Volunteers at the mini-oases will focus on removing invasives. Register here for the Saturday, January 15th Trail 9 cleanup at Broad Branch Road and Beach Drive, and here for the Melvin Hazen event on Monday, January 17th.
There are two Peirce Mill cleanups. The first, on the 15th, will focus on invasives. And the second, on January 17th, focuses on trash removal.
Online registration is required, and if these events fill up, there are more on the weekend’s calendar. Rock Creek Conservancy also encourages us to do individual cleanups during MLK weekend, or any day.
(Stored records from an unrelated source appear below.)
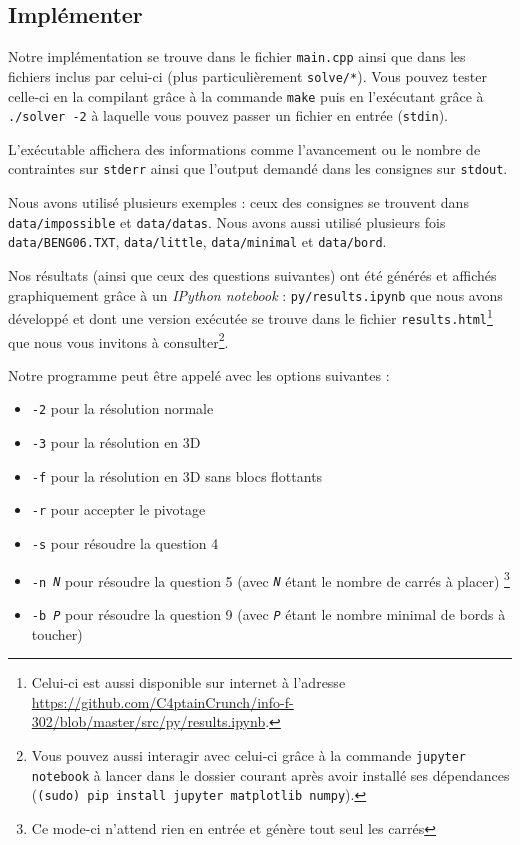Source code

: \documentclass[a4paper]{article}
\begin{document}
\subsection{Implémenter}

Notre implémentation se trouve dans le fichier \texttt{main.cpp} ainsi que dans les fichiers inclus par celui-ci (plus particulièrement \texttt{solve/*}). Vous pouvez tester celle-ci en la compilant grâce à la commande \texttt{make} puis en l'exécutant grâce à \texttt{./solver -2} à laquelle vous pouvez passer un fichier en entrée (\texttt{stdin}).

L'exécutable affichera des informations comme l'avancement ou le nombre de contraintes sur \texttt{stderr} ainsi que l'output demandé dans les consignes sur \texttt{stdout}.

Nous avons utilisé plusieurs exemples : ceux des consignes se trouvent dans \texttt{data/impossible} et \texttt{data/datas}. Nous avons aussi utilisé plusieurs fois \texttt{data/BENG06.TXT}, \texttt{data/little}, \texttt{data/minimal} et \texttt{data/bord}.

Nos résultats (ainsi que ceux des questions suivantes) ont été générés et affichés graphiquement grâce à un \textit{IPython notebook} : \texttt{py/results.ipynb} que nous avons développé et dont une version exécutée se trouve dans le fichier \texttt{results.html}\footnote{Celui-ci est aussi disponible sur internet à l'adresse \url{https://github.com/C4ptainCrunch/info-f-302/blob/master/src/py/results.ipynb}.} que nous vous invitons à consulter\footnote{Vous pouvez aussi interagir avec celui-ci grâce à la commande \texttt{jupyter notebook} à lancer dans le dossier courant après avoir installé ses dépendances (\texttt{(sudo) pip install jupyter matplotlib numpy}).}.

Notre programme peut être appelé avec les options suivantes :
\begin{itemize}
  \item \texttt{-2} pour la résolution normale
  \item \texttt{-3} pour la résolution en 3D
  \item \texttt{-f} pour la résolution en 3D sans blocs flottants
  \item \texttt{-r} pour accepter le pivotage
  \item \texttt{-s} pour résoudre la question 4
  \item \texttt{-n \textit{N}} pour résoudre la question 5 (avec \texttt{\textit{N}} étant le nombre de carrés à placer) \footnote{Ce mode-ci n'attend rien en entrée et génère tout seul les carrés}
  \item \texttt{-b \textit{P}} pour résoudre la question 9 (avec \texttt{\textit{P}} étant le nombre minimal de bords à toucher)
\end{itemize}
\end{document}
All they ask is that you register your mini-cleanup and report back with details of your trash haul.
“These options can take place at home, helping to protect the park from the outside in, and allow everyone to be a Rock Creek steward, regardless of availability,” says the conservancy.
And if you prefer to work with a group, socially-distanced cleanups are added to the Rock Creek Conservancy service calendar all the time. Volunteers will again work on removing invasive plants at Trail 9 on Saturday, January 22nd. Melvin Hazen East is getting some attention on January 29th, and volunteers return to the Melvin Hazen West mini-oasis on February 12th.